Sepsis, a syndromic response to infection, contributes to nearly 20 % of all deaths in 2017 and imposes significant burden on global medical system (Rudd et al., 2020). Sepsis-associated encephalopathy (SAE) is common in critically ill patients in intensive care units and occurs up to 70 % in those with severe systemic infection (Gofton and Young, 2012). The underlying mechanism is that sepsis triggers the disruption of the blood-brain barrier (BBB) and results in neuroinflammation (Sekino et al., 2022).

Microglia drive central nervous system inflammation during SAE (Heming et al., 2017). Microglia during sepsis are activated to pro-inflammatory M1 type (Li et al., 2020). M1 microglia can be identified by specific markers such as CD86 and cause neuroinflammation via cytokine release. In contrast, M2 anti-inflammatory microglia labeled by CD206 promote tissue repair and neuronal regeneration (Castro et al., 2022). Therefore, targeting microglial M1/M2 polarization is expected to reduce neuroinflammation and attenuate SAE (Michels et al., 2017).

Enhancer of Zeste Homolog 2 (EZH2) is a critical determinant in immune regulation and has become a promising therapeutic target for sepsis (Yang et al., 2021, Liu et al., 2019, Li et al., 2023). MS177 was found to inhibit not only the classical EZH2 pathway but also the non-classical EZH2 pathway (Wang et al., 2022a, Yu et al., 2023). Our previous studies have demonstrated that MS177 could reduce acute lung injury in sepsis by promoting the polarization of lung macrophages towards M2 type through AKTIP-AKT2 pathway (Wang et al., 2024).Since AKTIP and AKT2 could express in brain tissues, we hypothesized that a degradation agent of EZH2 could also alleviate SAE. MS177, as a novel small molecule PROTAC, has the potential to cross the blood-brain barrier (Tashima, 2023, Wang et al., 2021).

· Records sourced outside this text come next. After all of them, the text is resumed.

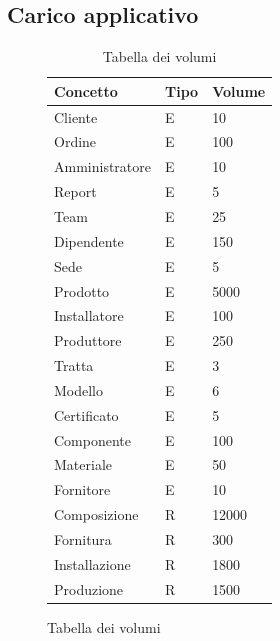 \documentclass{article}
\begin{document}
\subsection{Carico applicativo}

\begin{figure}[H]
    \begin{table}[H]
        \centering
        \begin{tabular}{|l|l|l|}
            \hline
            \textbf{Concetto} & \textbf{Tipo} & \textbf{Volume} \\ \hline
            Cliente           & E             & 10              \\ \hline
            Ordine            & E             & 100             \\ \hline
            Amministratore    & E             & 10              \\ \hline
            Report            & E             & 5               \\ \hline
            Team              & E             & 25              \\ \hline
            Dipendente        & E             & 150             \\ \hline
            Sede              & E             & 5               \\ \hline
            Prodotto          & E             & 5000            \\ \hline
            Installatore      & E             & 100             \\ \hline
            Produttore        & E             & 250             \\ \hline
            Tratta            & E             & 3               \\ \hline
            Modello           & E             & 6               \\ \hline
            Certificato       & E             & 5               \\ \hline
            Componente        & E             & 100             \\ \hline
            Materiale         & E             & 50              \\ \hline
            Fornitore         & E             & 10              \\ \hline
            Composizione      & R             & 12000           \\ \hline
            Fornitura         & R             & 300             \\ \hline
            Installazione     & R             & 1800            \\ \hline
            Produzione        & R             & 1500            \\ \hline
        \end{tabular}
        \caption{Tabella dei volumi}
    \end{table}
\end{figure}
\end{document}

Compared with traditional synthetic small molecules, natural products usually have fewer nitrogen and halogen atoms, more hydrogen bond acceptors and donors, and higher hydrophilicity and molecular rigidity. These differences were confirmed to be potentially advantageous (Atanasov et al., 2021). In terms of clinical application, we employed a high-throughput screening (HTS) system using the Traditional Chinese Medicine database (YaTCM) to identify potential EZH2 degrader agents (Ru et al., 2014). Based on the structure of MS177 (, Appendix A Supplementary material), Sigmoidin B, a natural compound, was screened. This study was designed to confirm that Sigmoidin B can ameliorate SAE through in vivo and in vitro tests.